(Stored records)
+-------+
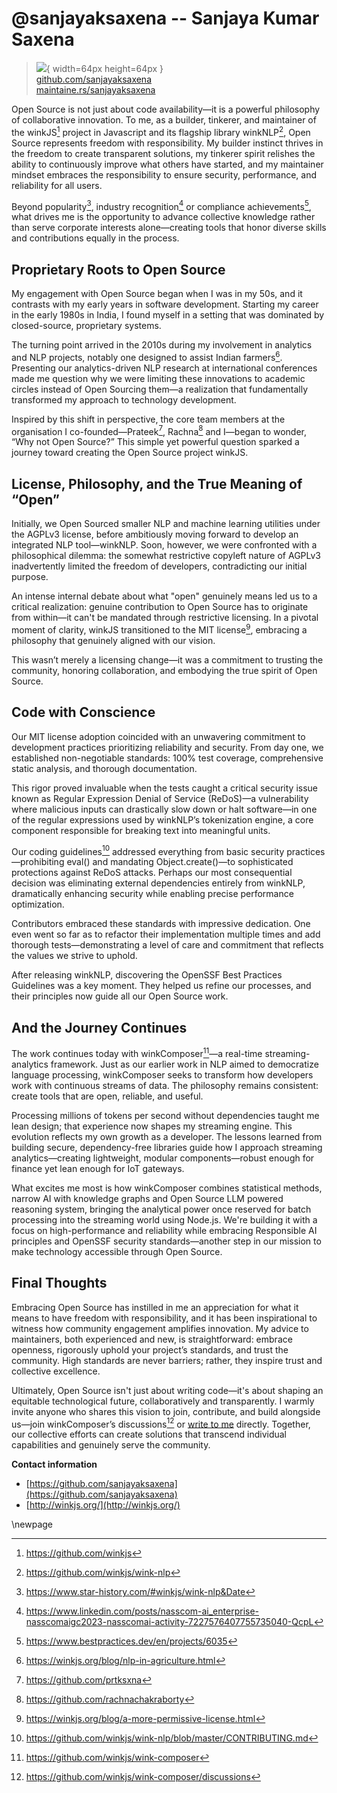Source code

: # @sanjayaksaxena -- Sanjaya Kumar Saxena

> ![](https://i0.wp.com/github.com/sanjayaksaxena.png?resize=200%2C200&ssl=1){ width=64px height=64px }  
> [github.com/sanjayaksaxena](https://github.com/sanjayaksaxena)  
> [maintaine.rs/sanjayaksaxena](https://maintaine.rs/sanjayaksaxena)

Open Source is not just about code availability—it is a powerful philosophy of collaborative innovation. To me, as a builder, tinkerer, and maintainer of the winkJS[^155] project in Javascript and its flagship library winkNLP[^156], Open Source represents freedom with responsibility. My builder instinct thrives in the freedom to create transparent solutions, my tinkerer spirit relishes the ability to continuously improve what others have started, and my maintainer mindset embraces the responsibility to ensure security, performance, and reliability for all users.

Beyond popularity[^157], industry recognition[^158] or compliance achievements[^159], what drives me is the opportunity to advance collective knowledge rather than serve corporate interests alone—creating tools that honor diverse skills and contributions equally in the process.

## Proprietary Roots to Open Source

My engagement with Open Source began when I was in my 50s, and it contrasts with my early years in software development. Starting my career in the early 1980s in India, I found myself in a setting that was dominated by closed-source, proprietary systems.

The turning point arrived in the 2010s during my involvement in analytics and NLP projects, notably one designed to assist Indian farmers[^160]. Presenting our analytics-driven NLP research at international conferences made me question why we were limiting these innovations to academic circles instead of Open Sourcing them—a realization that fundamentally transformed my approach to technology development.

Inspired by this shift in perspective, the core team members at the organisation I co-founded—Prateek[^161], Rachna[^162] and I—began to wonder, “Why not Open Source?” This simple yet powerful question sparked a journey toward creating the Open Source project winkJS.

## License, Philosophy, and the True Meaning of “Open”

Initially, we Open Sourced smaller NLP and machine learning utilities under the AGPLv3 license, before ambitiously moving forward to develop an integrated NLP tool—winkNLP. Soon, however, we were confronted with a philosophical dilemma: the somewhat restrictive copyleft nature of AGPLv3 inadvertently limited the freedom of developers, contradicting our initial purpose.

An intense internal debate about what "open" genuinely means led us to a critical realization: genuine contribution to Open Source has to originate from within—it can't be mandated through restrictive licensing. In a pivotal moment of clarity, winkJS transitioned to the MIT license[^163], embracing a philosophy that genuinely aligned with our vision.

This wasn’t merely a licensing change—it was a commitment to trusting the community, honoring collaboration, and embodying the true spirit of Open Source.

## Code with Conscience

Our MIT license adoption coincided with an unwavering commitment to development practices prioritizing reliability and security. From day one, we established non-negotiable standards: 100% test coverage, comprehensive static analysis, and thorough documentation.

This rigor proved invaluable when the tests caught a critical security issue known as Regular Expression Denial of Service (ReDoS)—a vulnerability where malicious inputs can drastically slow down or halt software—in one of the regular expressions used by winkNLP’s tokenization engine, a core component responsible for breaking text into meaningful units.

Our coding guidelines[^164] addressed everything from basic security practices—prohibiting eval() and mandating Object.create()—to sophisticated protections against ReDoS attacks. Perhaps our most consequential decision was eliminating external dependencies entirely from winkNLP, dramatically enhancing security while enabling precise performance optimization.

Contributors embraced these standards with impressive dedication. One even went so far as to refactor their implementation multiple times and add thorough tests—demonstrating a level of care and commitment that reflects the values we strive to uphold.

After releasing winkNLP, discovering the OpenSSF Best Practices Guidelines was a key moment. They helped us refine our processes, and their principles now guide all our Open Source work.

## And the Journey Continues

The work continues today with winkComposer[^165]—a real-time streaming-analytics framework. Just as our earlier work in NLP aimed to democratize language processing, winkComposer seeks to transform how developers work with continuous streams of data. The philosophy remains consistent: create tools that are open, reliable, and useful.

Processing millions of tokens per second without dependencies taught me lean design; that experience now shapes my streaming engine. This evolution reflects my own growth as a developer. The lessons learned from building secure, dependency-free libraries guide how I approach streaming analytics—creating lightweight, modular components—robust enough for finance yet lean enough for IoT gateways.

What excites me most is how winkComposer combines statistical methods, narrow AI with knowledge graphs and Open Source LLM powered reasoning system, bringing the analytical power once reserved for batch processing into the streaming world using Node.js. We're building it with a focus on high-performance and reliability while embracing Responsible AI principles and OpenSSF security standards—another step in our mission to make technology accessible through Open Source.

## Final Thoughts

Embracing Open Source has instilled in me an appreciation for what it means to have freedom with responsibility, and it has been inspirational to witness how community engagement amplifies innovation. My advice to maintainers, both experienced and new, is straightforward: embrace openness, rigorously uphold your project’s standards, and trust the community. High standards are never barriers; rather, they inspire trust and collective excellence.

Ultimately, Open Source isn't just about writing code—it's about shaping an equitable technological future, collaboratively and transparently. I warmly invite anyone who shares this vision to join, contribute, and build alongside us—join winkComposer’s discussions[^166] or [write to me](mailto:sanjaya@graype.in) directly. Together, our collective efforts can create solutions that transcend individual capabilities and genuinely serve the community.

**Contact information**

- [https://github.com/sanjayaksaxena](https://github.com/sanjayaksaxena)
- [http://winkjs.org/](http://winkjs.org/)

\newpage


[^155]: https://github.com/winkjs
[^156]: https://github.com/winkjs/wink-nlp
[^157]: https://www.star-history.com/#winkjs/wink-nlp&Date
[^158]: https://www.linkedin.com/posts/nasscom-ai_enterprise-nasscomaigc2023-nasscomai-activity-7227576407755735040-QcpL
[^159]: https://www.bestpractices.dev/en/projects/6035
[^160]: https://winkjs.org/blog/nlp-in-agriculture.html
[^161]: https://github.com/prtksxna
[^162]: https://github.com/rachnachakraborty
[^163]: https://winkjs.org/blog/a-more-permissive-license.html
[^164]: https://github.com/winkjs/wink-nlp/blob/master/CONTRIBUTING.md
[^165]: https://github.com/winkjs/wink-composer
[^166]: https://github.com/winkjs/wink-composer/discussions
+-------+
The records above must be copied exactly, with no pictures carried over.

Source code

: # @sanjayaksaxena -- Sanjaya Kumar Saxena

> ![](https://i0.wp.com/github.com/sanjayaksaxena.png?resize=200%2C200&ssl=1){ width=64px height=64px }  
> [github.com/sanjayaksaxena](https://github.com/sanjayaksaxena)  
> [maintaine.rs/sanjayaksaxena](https://maintaine.rs/sanjayaksaxena)

Open Source is not just about code availability—it is a powerful philosophy of collaborative innovation. To me, as a builder, tinkerer, and maintainer of the winkJS[^155] project in Javascript and its flagship library winkNLP[^156], Open Source represents freedom with responsibility. My builder instinct thrives in the freedom to create transparent solutions, my tinkerer spirit relishes the ability to continuously improve what others have started, and my maintainer mindset embraces the responsibility to ensure security, performance, and reliability for all users.

Beyond popularity[^157], industry recognition[^158] or compliance achievements[^159], what drives me is the opportunity to advance collective knowledge rather than serve corporate interests alone—creating tools that honor diverse skills and contributions equally in the process.

## Proprietary Roots to Open Source

My engagement with Open Source began when I was in my 50s, and it contrasts with my early years in software development. Starting my career in the early 1980s in India, I found myself in a setting that was dominated by closed-source, proprietary systems.

The turning point arrived in the 2010s during my involvement in analytics and NLP projects, notably one designed to assist Indian farmers[^160]. Presenting our analytics-driven NLP research at international conferences made me question why we were limiting these innovations to academic circles instead of Open Sourcing them—a realization that fundamentally transformed my approach to technology development.

Inspired by this shift in perspective, the core team members at the organisation I co-founded—Prateek[^161], Rachna[^162] and I—began to wonder, “Why not Open Source?” This simple yet powerful question sparked a journey toward creating the Open Source project winkJS.

## License, Philosophy, and the True Meaning of “Open”

Initially, we Open Sourced smaller NLP and machine learning utilities under the AGPLv3 license, before ambitiously moving forward to develop an integrated NLP tool—winkNLP. Soon, however, we were confronted with a philosophical dilemma: the somewhat restrictive copyleft nature of AGPLv3 inadvertently limited the freedom of developers, contradicting our initial purpose.

An intense internal debate about what "open" genuinely means led us to a critical realization: genuine contribution to Open Source has to originate from within—it can't be mandated through restrictive licensing. In a pivotal moment of clarity, winkJS transitioned to the MIT license[^163], embracing a philosophy that genuinely aligned with our vision.

This wasn’t merely a licensing change—it was a commitment to trusting the community, honoring collaboration, and embodying the true spirit of Open Source.

## Code with Conscience

Our MIT license adoption coincided with an unwavering commitment to development practices prioritizing reliability and security. From day one, we established non-negotiable standards: 100% test coverage, comprehensive static analysis, and thorough documentation.

This rigor proved invaluable when the tests caught a critical security issue known as Regular Expression Denial of Service (ReDoS)—a vulnerability where malicious inputs can drastically slow down or halt software—in one of the regular expressions used by winkNLP’s tokenization engine, a core component responsible for breaking text into meaningful units.

Our coding guidelines[^164] addressed everything from basic security practices—prohibiting eval() and mandating Object.create()—to sophisticated protections against ReDoS attacks. Perhaps our most consequential decision was eliminating external dependencies entirely from winkNLP, dramatically enhancing security while enabling precise performance optimization.

Contributors embraced these standards with impressive dedication. One even went so far as to refactor their implementation multiple times and add thorough tests—demonstrating a level of care and commitment that reflects the values we strive to uphold.

After releasing winkNLP, discovering the OpenSSF Best Practices Guidelines was a key moment. They helped us refine our processes, and their principles now guide all our Open Source work.

## And the Journey Continues

The work continues today with winkComposer[^165]—a real-time streaming-analytics framework. Just as our earlier work in NLP aimed to democratize language processing, winkComposer seeks to transform how developers work with continuous streams of data. The philosophy remains consistent: create tools that are open, reliable, and useful.

Processing millions of tokens per second without dependencies taught me lean design; that experience now shapes my streaming engine. This evolution reflects my own growth as a developer. The lessons learned from building secure, dependency-free libraries guide how I approach streaming analytics—creating lightweight, modular components—robust enough for finance yet lean enough for IoT gateways.

What excites me most is how winkComposer combines statistical methods, narrow AI with knowledge graphs and Open Source LLM powered reasoning system, bringing the analytical power once reserved for batch processing into the streaming world using Node.js. We're building it with a focus on high-performance and reliability while embracing Responsible AI principles and OpenSSF security standards—another step in our mission to make technology accessible through Open Source.

## Final Thoughts

Embracing Open Source has instilled in me an appreciation for what it means to have freedom with responsibility, and it has been inspirational to witness how community engagement amplifies innovation. My advice to maintainers, both experienced and new, is straightforward: embrace openness, rigorously uphold your project’s standards, and trust the community. High standards are never barriers; rather, they inspire trust and collective excellence.

Ultimately, Open Source isn't just about writing code—it's about shaping an equitable technological future, collaboratively and transparently. I warmly invite anyone who shares this vision to join, contribute, and build alongside us—join winkComposer’s discussions[^166] or [write to me](mailto:sanjaya@graype.in) directly. Together, our collective efforts can create solutions that transcend individual capabilities and genuinely serve the community.

**Contact information**

- [https://github.com/sanjayaksaxena](https://github.com/sanjayaksaxena)
- [http://winkjs.org/](http://winkjs.org/)

\newpage


[^155]: https://github.com/winkjs
[^156]: https://github.com/winkjs/wink-nlp
[^157]: https://www.star-history.com/#winkjs/wink-nlp&Date
[^158]: https://www.linkedin.com/posts/nasscom-ai_enterprise-nasscomaigc2023-nasscomai-activity-7227576407755735040-QcpL
[^159]: https://www.bestpractices.dev/en/projects/6035
[^160]: https://winkjs.org/blog/nlp-in-agriculture.html
[^161]: https://github.com/prtksxna
[^162]: https://github.com/rachnachakraborty
[^163]: https://winkjs.org/blog/a-more-permissive-license.html
[^164]: https://github.com/winkjs/wink-nlp/blob/master/CONTRIBUTING.md
[^165]: https://github.com/winkjs/wink-composer
[^166]: https://github.com/winkjs/wink-composer/discussions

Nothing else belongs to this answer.